# WHAT THE TASK ASKS:
Repeat every line below exactly, word for word.

# RECORDS FOR PROCESSING:
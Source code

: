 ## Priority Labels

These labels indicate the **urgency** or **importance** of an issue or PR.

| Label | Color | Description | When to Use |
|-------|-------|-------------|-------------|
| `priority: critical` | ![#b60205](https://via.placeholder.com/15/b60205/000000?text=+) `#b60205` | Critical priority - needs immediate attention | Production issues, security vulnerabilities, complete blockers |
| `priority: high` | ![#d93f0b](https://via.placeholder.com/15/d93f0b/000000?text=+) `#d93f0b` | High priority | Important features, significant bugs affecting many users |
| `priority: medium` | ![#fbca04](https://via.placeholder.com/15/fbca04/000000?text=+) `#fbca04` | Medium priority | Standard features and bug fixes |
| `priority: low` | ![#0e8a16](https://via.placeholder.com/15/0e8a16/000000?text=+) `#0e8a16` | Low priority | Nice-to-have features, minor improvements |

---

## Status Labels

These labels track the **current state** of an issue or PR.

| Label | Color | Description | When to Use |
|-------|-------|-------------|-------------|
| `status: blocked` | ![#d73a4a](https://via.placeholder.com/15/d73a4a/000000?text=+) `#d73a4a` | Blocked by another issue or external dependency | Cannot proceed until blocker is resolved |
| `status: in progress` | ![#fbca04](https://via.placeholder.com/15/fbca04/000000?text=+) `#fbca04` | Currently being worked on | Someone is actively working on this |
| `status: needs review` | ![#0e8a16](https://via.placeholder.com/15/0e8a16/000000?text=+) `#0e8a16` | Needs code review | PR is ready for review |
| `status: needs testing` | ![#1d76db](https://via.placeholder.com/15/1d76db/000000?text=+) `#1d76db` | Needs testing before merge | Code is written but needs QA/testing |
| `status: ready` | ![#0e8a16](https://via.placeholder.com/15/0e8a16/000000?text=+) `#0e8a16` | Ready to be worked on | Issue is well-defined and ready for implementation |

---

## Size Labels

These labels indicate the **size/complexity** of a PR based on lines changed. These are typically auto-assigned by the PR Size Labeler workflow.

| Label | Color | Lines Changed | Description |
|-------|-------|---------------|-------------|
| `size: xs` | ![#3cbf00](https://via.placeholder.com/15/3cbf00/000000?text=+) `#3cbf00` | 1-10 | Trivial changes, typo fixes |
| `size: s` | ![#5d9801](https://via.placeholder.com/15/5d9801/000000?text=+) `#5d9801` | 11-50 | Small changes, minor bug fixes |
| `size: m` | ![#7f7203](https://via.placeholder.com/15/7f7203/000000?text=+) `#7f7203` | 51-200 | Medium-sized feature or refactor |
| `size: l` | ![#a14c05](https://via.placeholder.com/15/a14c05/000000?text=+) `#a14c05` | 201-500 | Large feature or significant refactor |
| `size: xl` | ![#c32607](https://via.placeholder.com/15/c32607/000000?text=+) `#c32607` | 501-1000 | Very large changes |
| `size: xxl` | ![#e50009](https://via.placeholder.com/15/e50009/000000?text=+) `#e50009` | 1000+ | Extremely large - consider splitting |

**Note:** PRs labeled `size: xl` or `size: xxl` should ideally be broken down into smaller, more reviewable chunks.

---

# SOLUTION:
Source code

: ## Priority Labels

These labels indicate the **urgency** or **importance** of an issue or PR.

| Label | Color | Description | When to Use |
|-------|-------|-------------|-------------|
| `priority: critical` | ![#b60205](https://via.placeholder.com/15/b60205/000000?text=+) `#b60205` | Critical priority - needs immediate attention | Production issues, security vulnerabilities, complete blockers |
| `priority: high` | ![#d93f0b](https://via.placeholder.com/15/d93f0b/000000?text=+) `#d93f0b` | High priority | Important features, significant bugs affecting many users |
| `priority: medium` | ![#fbca04](https://via.placeholder.com/15/fbca04/000000?text=+) `#fbca04` | Medium priority | Standard features and bug fixes |
| `priority: low` | ![#0e8a16](https://via.placeholder.com/15/0e8a16/000000?text=+) `#0e8a16` | Low priority | Nice-to-have features, minor improvements |

---

## Status Labels

These labels track the **current state** of an issue or PR.

| Label | Color | Description | When to Use |
|-------|-------|-------------|-------------|
| `status: blocked` | ![#d73a4a](https://via.placeholder.com/15/d73a4a/000000?text=+) `#d73a4a` | Blocked by another issue or external dependency | Cannot proceed until blocker is resolved |
| `status: in progress` | ![#fbca04](https://via.placeholder.com/15/fbca04/000000?text=+) `#fbca04` | Currently being worked on | Someone is actively working on this |
| `status: needs review` | ![#0e8a16](https://via.placeholder.com/15/0e8a16/000000?text=+) `#0e8a16` | Needs code review | PR is ready for review |
| `status: needs testing` | ![#1d76db](https://via.placeholder.com/15/1d76db/000000?text=+) `#1d76db` | Needs testing before merge | Code is written but needs QA/testing |
| `status: ready` | ![#0e8a16](https://via.placeholder.com/15/0e8a16/000000?text=+) `#0e8a16` | Ready to be worked on | Issue is well-defined and ready for implementation |

---

## Size Labels

These labels indicate the **size/complexity** of a PR based on lines changed. These are typically auto-assigned by the PR Size Labeler workflow.

| Label | Color | Lines Changed | Description |
|-------|-------|---------------|-------------|
| `size: xs` | ![#3cbf00](https://via.placeholder.com/15/3cbf00/000000?text=+) `#3cbf00` | 1-10 | Trivial changes, typo fixes |
| `size: s` | ![#5d9801](https://via.placeholder.com/15/5d9801/000000?text=+) `#5d9801` | 11-50 | Small changes, minor bug fixes |
| `size: m` | ![#7f7203](https://via.placeholder.com/15/7f7203/000000?text=+) `#7f7203` | 51-200 | Medium-sized feature or refactor |
| `size: l` | ![#a14c05](https://via.placeholder.com/15/a14c05/000000?text=+) `#a14c05` | 201-500 | Large feature or significant refactor |
| `size: xl` | ![#c32607](https://via.placeholder.com/15/c32607/000000?text=+) `#c32607` | 501-1000 | Very large changes |
| `size: xxl` | ![#e50009](https://via.placeholder.com/15/e50009/000000?text=+) `#e50009` | 1000+ | Extremely large - consider splitting |

**Note:** PRs labeled `size: xl` or `size: xxl` should ideally be broken down into smaller, more reviewable chunks.

---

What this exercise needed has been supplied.